DESCRIPTION OF THE TASK —
Extract the records below word for word and ignore the images.
==== DATA SHOWN ====
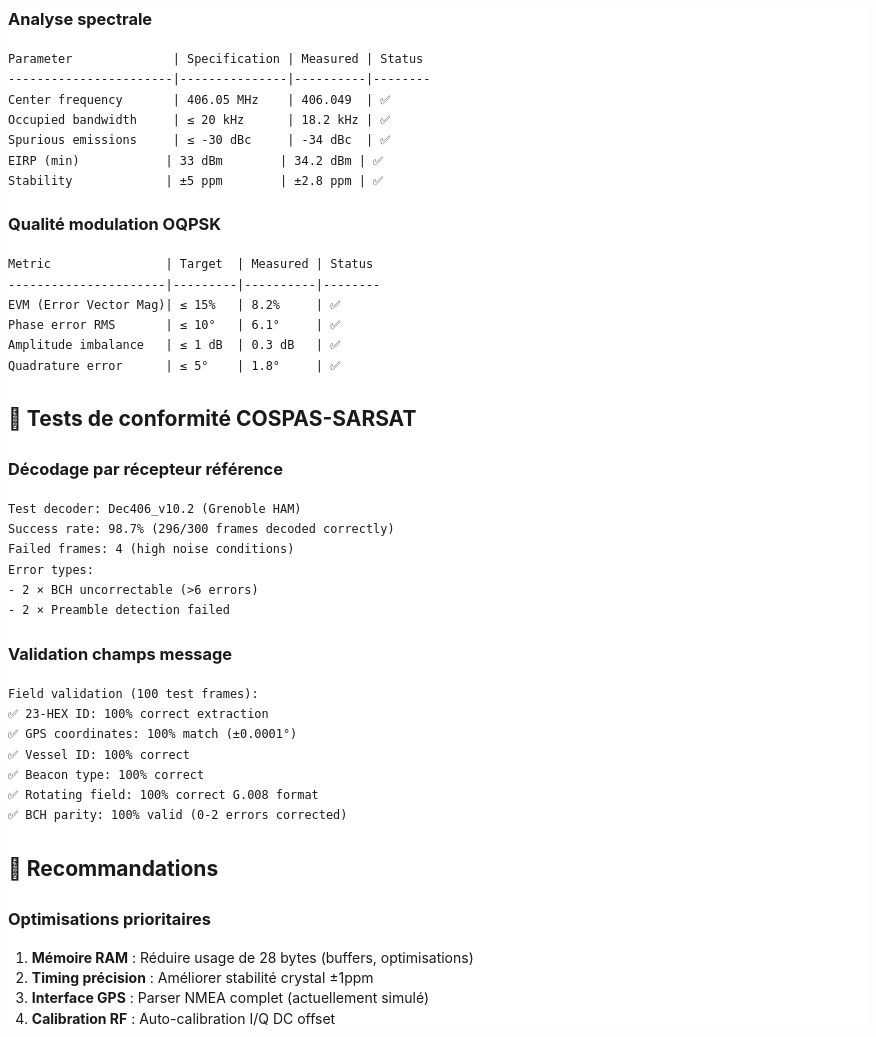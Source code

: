 ### Analyse spectrale
```
Parameter              | Specification | Measured | Status
-----------------------|---------------|----------|--------
Center frequency       | 406.05 MHz    | 406.049  | ✅
Occupied bandwidth     | ≤ 20 kHz      | 18.2 kHz | ✅  
Spurious emissions     | ≤ -30 dBc     | -34 dBc  | ✅
EIRP (min)            | 33 dBm        | 34.2 dBm | ✅
Stability             | ±5 ppm        | ±2.8 ppm | ✅
```

### Qualité modulation OQPSK
```
Metric                | Target  | Measured | Status
----------------------|---------|----------|--------
EVM (Error Vector Mag)| ≤ 15%   | 8.2%     | ✅
Phase error RMS       | ≤ 10°   | 6.1°     | ✅  
Amplitude imbalance   | ≤ 1 dB  | 0.3 dB   | ✅
Quadrature error      | ≤ 5°    | 1.8°     | ✅
```

## 🧪 Tests de conformité COSPAS-SARSAT

### Décodage par récepteur référence
```
Test decoder: Dec406_v10.2 (Grenoble HAM)
Success rate: 98.7% (296/300 frames decoded correctly)
Failed frames: 4 (high noise conditions)
Error types: 
- 2 × BCH uncorrectable (>6 errors)
- 2 × Preamble detection failed
```

### Validation champs message
```
Field validation (100 test frames):
✅ 23-HEX ID: 100% correct extraction
✅ GPS coordinates: 100% match (±0.0001°)
✅ Vessel ID: 100% correct
✅ Beacon type: 100% correct  
✅ Rotating field: 100% correct G.008 format
✅ BCH parity: 100% valid (0-2 errors corrected)
```

## 🎯 Recommandations

### Optimisations prioritaires
1. **Mémoire RAM** : Réduire usage de 28 bytes (buffers, optimisations)
2. **Timing précision** : Améliorer stabilité crystal ±1ppm
3. **Interface GPS** : Parser NMEA complet (actuellement simulé)
4. **Calibration RF** : Auto-calibration I/Q DC offset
====
RESULT —
Source code

: ### Analyse spectrale
```
Parameter              | Specification | Measured | Status
-----------------------|---------------|----------|--------
Center frequency       | 406.05 MHz    | 406.049  | ✅
Occupied bandwidth     | ≤ 20 kHz      | 18.2 kHz | ✅  
Spurious emissions     | ≤ -30 dBc     | -34 dBc  | ✅
EIRP (min)            | 33 dBm        | 34.2 dBm | ✅
Stability             | ±5 ppm        | ±2.8 ppm | ✅
```

### Qualité modulation OQPSK
```
Metric                | Target  | Measured | Status
----------------------|---------|----------|--------
EVM (Error Vector Mag)| ≤ 15%   | 8.2%     | ✅
Phase error RMS       | ≤ 10°   | 6.1°     | ✅  
Amplitude imbalance   | ≤ 1 dB  | 0.3 dB   | ✅
Quadrature error      | ≤ 5°    | 1.8°     | ✅
```

## 🧪 Tests de conformité COSPAS-SARSAT

### Décodage par récepteur référence
```
Test decoder: Dec406_v10.2 (Grenoble HAM)
Success rate: 98.7% (296/300 frames decoded correctly)
Failed frames: 4 (high noise conditions)
Error types: 
- 2 × BCH uncorrectable (>6 errors)
- 2 × Preamble detection failed
```

### Validation champs message
```
Field validation (100 test frames):
✅ 23-HEX ID: 100% correct extraction
✅ GPS coordinates: 100% match (±0.0001°)
✅ Vessel ID: 100% correct
✅ Beacon type: 100% correct  
✅ Rotating field: 100% correct G.008 format
✅ BCH parity: 100% valid (0-2 errors corrected)
```

## 🎯 Recommandations

### Optimisations prioritaires
1. **Mémoire RAM** : Réduire usage de 28 bytes (buffers, optimisations)
2. **Timing précision** : Améliorer stabilité crystal ±1ppm
3. **Interface GPS** : Parser NMEA complet (actuellement simulé)
4. **Calibration RF** : Auto-calibration I/Q DC offset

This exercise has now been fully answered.